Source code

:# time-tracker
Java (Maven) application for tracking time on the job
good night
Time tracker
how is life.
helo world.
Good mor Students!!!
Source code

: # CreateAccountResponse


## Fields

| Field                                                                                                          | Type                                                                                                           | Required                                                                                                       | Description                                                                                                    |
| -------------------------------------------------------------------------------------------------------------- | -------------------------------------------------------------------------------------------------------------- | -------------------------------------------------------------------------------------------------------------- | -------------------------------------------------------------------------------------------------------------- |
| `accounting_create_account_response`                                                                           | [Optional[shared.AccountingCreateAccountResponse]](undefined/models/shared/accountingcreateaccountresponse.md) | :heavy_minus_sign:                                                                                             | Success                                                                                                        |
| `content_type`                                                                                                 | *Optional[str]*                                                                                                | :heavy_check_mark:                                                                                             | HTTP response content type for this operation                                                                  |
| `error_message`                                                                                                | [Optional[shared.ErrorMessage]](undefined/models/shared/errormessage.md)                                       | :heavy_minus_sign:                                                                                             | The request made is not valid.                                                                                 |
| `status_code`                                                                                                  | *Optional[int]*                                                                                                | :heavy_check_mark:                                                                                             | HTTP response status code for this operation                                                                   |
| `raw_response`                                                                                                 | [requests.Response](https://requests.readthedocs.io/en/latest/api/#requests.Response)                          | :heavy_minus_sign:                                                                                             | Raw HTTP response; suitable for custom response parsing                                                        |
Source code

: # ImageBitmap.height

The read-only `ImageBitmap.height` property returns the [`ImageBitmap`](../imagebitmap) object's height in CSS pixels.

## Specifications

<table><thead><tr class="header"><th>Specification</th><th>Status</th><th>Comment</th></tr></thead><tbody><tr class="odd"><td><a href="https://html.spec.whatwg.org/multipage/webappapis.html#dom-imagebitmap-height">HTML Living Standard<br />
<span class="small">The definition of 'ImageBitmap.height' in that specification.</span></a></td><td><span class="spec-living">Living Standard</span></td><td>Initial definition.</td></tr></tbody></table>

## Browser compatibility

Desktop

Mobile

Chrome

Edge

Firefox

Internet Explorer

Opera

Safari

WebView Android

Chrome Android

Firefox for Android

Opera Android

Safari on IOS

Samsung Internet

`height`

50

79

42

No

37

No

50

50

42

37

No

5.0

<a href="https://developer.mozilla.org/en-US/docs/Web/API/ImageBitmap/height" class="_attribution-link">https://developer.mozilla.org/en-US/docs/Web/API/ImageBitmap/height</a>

━━━━━━━━━━━━━━━━━━━━━━━━━━━━━━

_TASK TO COMPLETE:_ Copy the records exactly.

_ANSWER FOR THIS EXERCISE:_
Source code

:# time-tracker
Java (Maven) application for tracking time on the job
good night
Time tracker
how is life.
helo world.
Good mor Students!!!
Source code

: # CreateAccountResponse


## Fields

| Field                                                                                                          | Type                                                                                                           | Required                                                                                                       | Description                                                                                                    |
| -------------------------------------------------------------------------------------------------------------- | -------------------------------------------------------------------------------------------------------------- | -------------------------------------------------------------------------------------------------------------- | -------------------------------------------------------------------------------------------------------------- |
| `accounting_create_account_response`                                                                           | [Optional[shared.AccountingCreateAccountResponse]](undefined/models/shared/accountingcreateaccountresponse.md) | :heavy_minus_sign:                                                                                             | Success                                                                                                        |
| `content_type`                                                                                                 | *Optional[str]*                                                                                                | :heavy_check_mark:                                                                                             | HTTP response content type for this operation                                                                  |
| `error_message`                                                                                                | [Optional[shared.ErrorMessage]](undefined/models/shared/errormessage.md)                                       | :heavy_minus_sign:                                                                                             | The request made is not valid.                                                                                 |
| `status_code`                                                                                                  | *Optional[int]*                                                                                                | :heavy_check_mark:                                                                                             | HTTP response status code for this operation                                                                   |
| `raw_response`                                                                                                 | [requests.Response](https://requests.readthedocs.io/en/latest/api/#requests.Response)                          | :heavy_minus_sign:                                                                                             | Raw HTTP response; suitable for custom response parsing                                                        |
Source code

: # ImageBitmap.height

The read-only `ImageBitmap.height` property returns the [`ImageBitmap`](../imagebitmap) object's height in CSS pixels.

## Specifications

<table><thead><tr class="header"><th>Specification</th><th>Status</th><th>Comment</th></tr></thead><tbody><tr class="odd"><td><a href="https://html.spec.whatwg.org/multipage/webappapis.html#dom-imagebitmap-height">HTML Living Standard<br />
<span class="small">The definition of 'ImageBitmap.height' in that specification.</span></a></td><td><span class="spec-living">Living Standard</span></td><td>Initial definition.</td></tr></tbody></table>

## Browser compatibility

Desktop

Mobile

Chrome

Edge

Firefox

Internet Explorer

Opera

Safari

WebView Android

Chrome Android

Firefox for Android

Opera Android

Safari on IOS

Samsung Internet

`height`

50

79

42

No

37

No

50

50

42

37

No

5.0

<a href="https://developer.mozilla.org/en-US/docs/Web/API/ImageBitmap/height" class="_attribution-link">https://developer.mozilla.org/en-US/docs/Web/API/ImageBitmap/height</a>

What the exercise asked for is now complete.